5. How should I handle income tax payments once I retire?
Taxes can be withheld directly from retirement account distributions, much like how they’re withheld from your paycheck while working.
“However, if you aren’t taking retirement account distributions yet and instead are living off of brokerage account assets, you may need to make quarterly estimated tax payments,” Anspach says. “If you’re selling investments and realizing capital gains, this can also increase your tax bill, and if you don’t pay enough throughout the year, you may be subject to underpayment penalty taxes.”
Work with a trusted tax professional and/or your financial advisor to get taxes right in retirement, she adds.
6. Should I take out more cash in my early retirement years?
For people who have been great savers, there is a tendency to be cautious about withdrawing too much early in retirement.
“This makes perfect sense, but if you are too careful, you may withdraw too little,” Anspach notes. “When I see people with regrets, this is often the biggest cause. They had the means to travel or move or remodel early in retirement, but they didn’t do it.”

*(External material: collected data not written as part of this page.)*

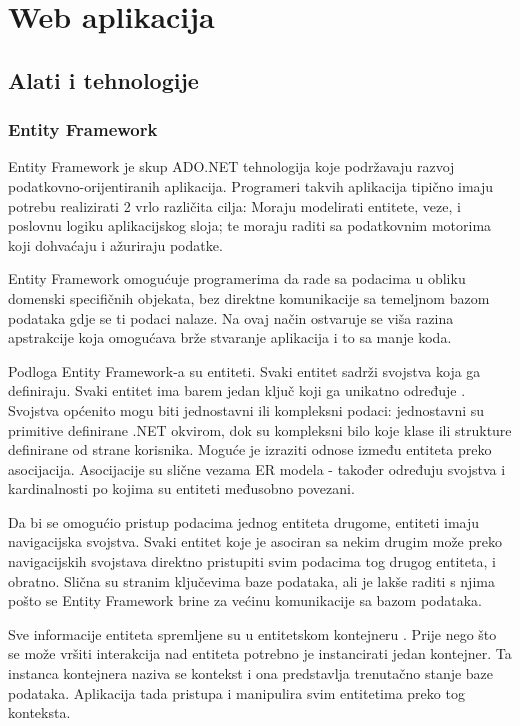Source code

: \documentclass[times, utf8, zavrsni]{fer}
\begin{document}
\lstset{style=sql, numbers=left}


\chapter{Web aplikacija}
\section{Alati i tehnologije}

\subsection{Entity Framework}

Entity Framework je skup ADO.NET tehnologija koje podržavaju razvoj podatkovno-orijentiranih aplikacija. Programeri takvih aplikacija tipično imaju potrebu realizirati 2 vrlo različita cilja: Moraju modelirati entitete, veze, i poslovnu logiku aplikacijskog sloja; te moraju raditi sa podatkovnim motorima  koji dohvaćaju i ažuriraju podatke.

Entity Framework omogućuje programerima da rade sa podacima u obliku domenski specifičnih objekata, bez direktne komunikacije sa temeljnom bazom podataka gdje se ti podaci nalaze. Na ovaj način ostvaruje se viša razina apstrakcije koja omogućava brže stvaranje aplikacija i to sa manje koda.

Podloga Entity Framework-a su entiteti. Svaki entitet sadrži svojstva  koja ga definiraju. Svaki entitet ima barem jedan ključ koji ga unikatno određuje . Svojstva općenito mogu biti jednostavni ili kompleksni podaci: jednostavni su primitive definirane .NET okvirom, dok su kompleksni bilo koje klase ili strukture definirane od strane korisnika. 
Moguće je izraziti odnose između entiteta preko asocijacija. Asocijacije su slične vezama ER modela - također određuju svojstva i kardinalnosti po kojima su entiteti međusobno povezani.

Da bi se omogućio pristup podacima jednog entiteta drugome, entiteti imaju navigacijska svojstva. Svaki entitet koje je asociran sa nekim drugim može preko navigacijskih svojstava direktno pristupiti svim podacima tog drugog entiteta, i obratno. Slična su stranim ključevima baze podataka, ali je lakše raditi s njima pošto se Entity Framework brine za većinu komunikacije sa bazom podataka.\clearpage

Sve informacije entiteta spremljene su u entitetskom kontejneru . Prije nego što se može vršiti interakcija nad entiteta potrebno je instancirati jedan kontejner. Ta instanca kontejnera naziva se kontekst  i ona predstavlja trenutačno stanje baze podataka. Aplikacija tada pristupa i manipulira svim entitetima preko tog konteksta.
\end{document}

Later in life, energy levels were lower, and pursuing those items was no longer feasible. “In my experience, the regrets are always around the things they didn’t do,” Anspach adds.
7. How do I handle distribution planning?
Income distribution planning is also a big deal as you retire – and it’s an art form.
“The order in which retirees withdraw from these accounts can significantly impact their tax liability and the longevity of their retirement assets,” says Justin Hayward, president at Haywood Wealth Management in Houston, Tex. “Advisors should help structure withdrawals to minimize taxes while maximizing income and investment growth.”
8. Am I retiring at the right time?
Maybe the most important question to ask a financial advisor before edging into retirement is if the timing is right.
“Some people operate under the assumption that they want to hang up their spurs the moment they turn 65 because that’s what they’ve been led to believe they should want,” says Taylor Tepper, banking and investing expert at Forbes Advisor. “Others might think they’d want to do nothing more than golf for the last 30 years of their lives.”
While those goals may be right for some, they’ll be wrong for others, Tepper says.
“Perhaps you can afford to retire before 65,” he notes. “Or maybe your job is less about the income as you’re already financially independent and more about providing purpose and meaning to your days. Maybe you don’t actually like to golf.”
By discussing and investigating all of these suppositions and possibilities with a financial advisor, you’ll have a good sense of your “real” financial goals. With those in mind, you and your wealth manager can create a plan to help you get there,” Tepper says.
“Remember, the three most important aspects of a happy retirement are money, health, and relationships,” he adds. “You need to consider all three when deciding what retirement means for you.”
The Takeaway on the Biggest Questions to Ask a Financial Advisor in Advance of Retirement.
“Retiring is one of the biggest financial decisions you make,” Anspach says. “Approach it with due diligence, run numbers, and develop an investment transition plan, and you’ll experience far less stress as you transition out of the workforce.”